● Records to process
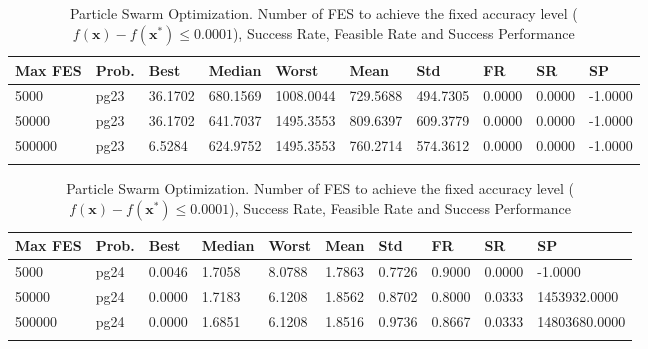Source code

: \documentclass[10pt, a4paper]{book}
\begin{document}
\begin{center}
\begin{longtable}{l l l l l l l l l l}
\textbf{Max FES} & \textbf{Prob.} & \textbf{Best} & \textbf{Median} & \textbf{Worst} & \textbf{Mean} & \textbf{Std} & \textbf{FR} & \textbf{SR} & \textbf{SP} \\
\hline
5000 & pg23 & 36.1702 & 680.1569 & 1008.0044 & 729.5688 & 494.7305 & 0.0000 & 0.0000 & -1.0000 \\
50000 & pg23 & 36.1702 & 641.7037 & 1495.3553 & 809.6397 & 609.3779 & 0.0000 & 0.0000 & -1.0000 \\
500000 & pg23 & 6.5284 & 624.9752 & 1495.3553 & 760.2714 & 574.3612 & 0.0000 & 0.0000 & -1.0000 \\

\caption{ Particle Swarm Optimization. Number of FES to achieve the fixed accuracy level ($f(\mathbf{x}) - f(\mathbf{x}^{*}) \leq 0.0001$), Success Rate, Feasible Rate and Success Performance }
\end{longtable}
\end{center}

\begin{center}
\begin{longtable}{l l l l l l l l l l}
\textbf{Max FES} & \textbf{Prob.} & \textbf{Best} & \textbf{Median} & \textbf{Worst} & \textbf{Mean} & \textbf{Std} & \textbf{FR} & \textbf{SR} & \textbf{SP} \\
\hline
5000 & pg24 & 0.0046 & 1.7058 & 8.0788 & 1.7863 & 0.7726 & 0.9000 & 0.0000 & -1.0000 \\
50000 & pg24 & 0.0000 & 1.7183 & 6.1208 & 1.8562 & 0.8702 & 0.8000 & 0.0333 & 1453932.0000 \\
500000 & pg24 & 0.0000 & 1.6851 & 6.1208 & 1.8516 & 0.9736 & 0.8667 & 0.0333 & 14803680.0000 \\

\caption{ Particle Swarm Optimization. Number of FES to achieve the fixed accuracy level ($f(\mathbf{x}) - f(\mathbf{x}^{*}) \leq 0.0001$), Success Rate, Feasible Rate and Success Performance }
\end{longtable}
\end{center}
\end{document}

● Exercise prompt
All of the entries above must be reproduced exactly, and no image may be included.

● Result
Source code

: \documentclass[10pt, a4paper]{book}
\begin{document}
\begin{center}
\begin{longtable}{l l l l l l l l l l}
\textbf{Max FES} & \textbf{Prob.} & \textbf{Best} & \textbf{Median} & \textbf{Worst} & \textbf{Mean} & \textbf{Std} & \textbf{FR} & \textbf{SR} & \textbf{SP} \\
\hline
5000 & pg23 & 36.1702 & 680.1569 & 1008.0044 & 729.5688 & 494.7305 & 0.0000 & 0.0000 & -1.0000 \\
50000 & pg23 & 36.1702 & 641.7037 & 1495.3553 & 809.6397 & 609.3779 & 0.0000 & 0.0000 & -1.0000 \\
500000 & pg23 & 6.5284 & 624.9752 & 1495.3553 & 760.2714 & 574.3612 & 0.0000 & 0.0000 & -1.0000 \\

\caption{ Particle Swarm Optimization. Number of FES to achieve the fixed accuracy level ($f(\mathbf{x}) - f(\mathbf{x}^{*}) \leq 0.0001$), Success Rate, Feasible Rate and Success Performance }
\end{longtable}
\end{center}

\begin{center}
\begin{longtable}{l l l l l l l l l l}
\textbf{Max FES} & \textbf{Prob.} & \textbf{Best} & \textbf{Median} & \textbf{Worst} & \textbf{Mean} & \textbf{Std} & \textbf{FR} & \textbf{SR} & \textbf{SP} \\
\hline
5000 & pg24 & 0.0046 & 1.7058 & 8.0788 & 1.7863 & 0.7726 & 0.9000 & 0.0000 & -1.0000 \\
50000 & pg24 & 0.0000 & 1.7183 & 6.1208 & 1.8562 & 0.8702 & 0.8000 & 0.0333 & 1453932.0000 \\
500000 & pg24 & 0.0000 & 1.6851 & 6.1208 & 1.8516 & 0.9736 & 0.8667 & 0.0333 & 14803680.0000 \\

\caption{ Particle Swarm Optimization. Number of FES to achieve the fixed accuracy level ($f(\mathbf{x}) - f(\mathbf{x}^{*}) \leq 0.0001$), Success Rate, Feasible Rate and Success Performance }
\end{longtable}
\end{center}
\end{document}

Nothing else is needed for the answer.